Interesting question! What makes this one tricky is the extra information in the question. My first thought on seeing it: I really need to remember that x/y is bigger than 1! I'm not trying to figure out whether x/y is bigger or smaller than 1. Instead, that's a fact I already know, and I'll need to combine it with the facts in the statements.

I don't know whether y is positive or negative, so I can't simplify the question by multiplying by y. So, I'll leave it how it is for now.

Statement 1: This simplifies, using quadratic rules, to 'y = -6 or y = 1'. At this point, I know two facts: I know that y is one of those two numbers, -6 or 1, although I don't know which one it is. I also know that x/y > 1, but I don't know what x is.

Given those two facts, is it possible for x to be greater than 1? Is it possible for x to be less than 1? If both of those are possible, then this statement is insufficient.

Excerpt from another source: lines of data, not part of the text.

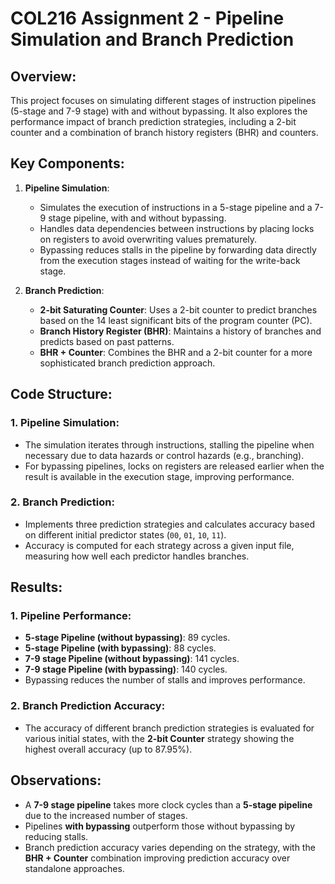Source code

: # COL216 Assignment 2 - Pipeline Simulation and Branch Prediction

## Overview:
This project focuses on simulating different stages of instruction pipelines (5-stage and 7-9 stage) with and without bypassing. It also explores the performance impact of branch prediction strategies, including a 2-bit counter and a combination of branch history registers (BHR) and counters.

## Key Components:
1. **Pipeline Simulation**:
   - Simulates the execution of instructions in a 5-stage pipeline and a 7-9 stage pipeline, with and without bypassing.
   - Handles data dependencies between instructions by placing locks on registers to avoid overwriting values prematurely.
   - Bypassing reduces stalls in the pipeline by forwarding data directly from the execution stages instead of waiting for the write-back stage.

2. **Branch Prediction**:
   - **2-bit Saturating Counter**: Uses a 2-bit counter to predict branches based on the 14 least significant bits of the program counter (PC).
   - **Branch History Register (BHR)**: Maintains a history of branches and predicts based on past patterns.
   - **BHR + Counter**: Combines the BHR and a 2-bit counter for a more sophisticated branch prediction approach.

## Code Structure:
### 1. Pipeline Simulation:
   - The simulation iterates through instructions, stalling the pipeline when necessary due to data hazards or control hazards (e.g., branching).
   - For bypassing pipelines, locks on registers are released earlier when the result is available in the execution stage, improving performance.

### 2. Branch Prediction:
   - Implements three prediction strategies and calculates accuracy based on different initial predictor states (`00`, `01`, `10`, `11`).
   - Accuracy is computed for each strategy across a given input file, measuring how well each predictor handles branches.

## Results:
### 1. Pipeline Performance:
   - **5-stage Pipeline (without bypassing)**: 89 cycles.
   - **5-stage Pipeline (with bypassing)**: 88 cycles.
   - **7-9 stage Pipeline (without bypassing)**: 141 cycles.
   - **7-9 stage Pipeline (with bypassing)**: 140 cycles.
   - Bypassing reduces the number of stalls and improves performance.

### 2. Branch Prediction Accuracy:
   - The accuracy of different branch prediction strategies is evaluated for various initial states, with the **2-bit Counter** strategy showing the highest overall accuracy (up to 87.95%).

## Observations:
- A **7-9 stage pipeline** takes more clock cycles than a **5-stage pipeline** due to the increased number of stages.
- Pipelines **with bypassing** outperform those without bypassing by reducing stalls.
- Branch prediction accuracy varies depending on the strategy, with the **BHR + Counter** combination improving prediction accuracy over standalone approaches.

Well, since y might be 1, we could say that x = 100. That follows all of the rules (y is one of those two values, and x/y > 1), and x is greater than 1.

And since y might be -6, we could say that x = -600. That follows all of the rules (y is one of those two values, and x/y > 1), and x is less than 1.

Since x could be either bigger or smaller than 1, the statement is insufficient. Eliminate A and D.

Statement 2: This simplifies using quadratic rules to 'x = -3 or x = 2'. Again, I know two facts: I know that x is one of those two numbers (although I don't know which one). I also know that x/y > 1. That's not a very interesting fact, since I have no way of figuring out what y is.

It's possible for x to be less than 1, since x could equal -3.

It's also possible for x to be greater than 1, since x could equal 2.

So, the statement doesn't tell us whether x is less than or greater than 1. Insufficient. Eliminate B.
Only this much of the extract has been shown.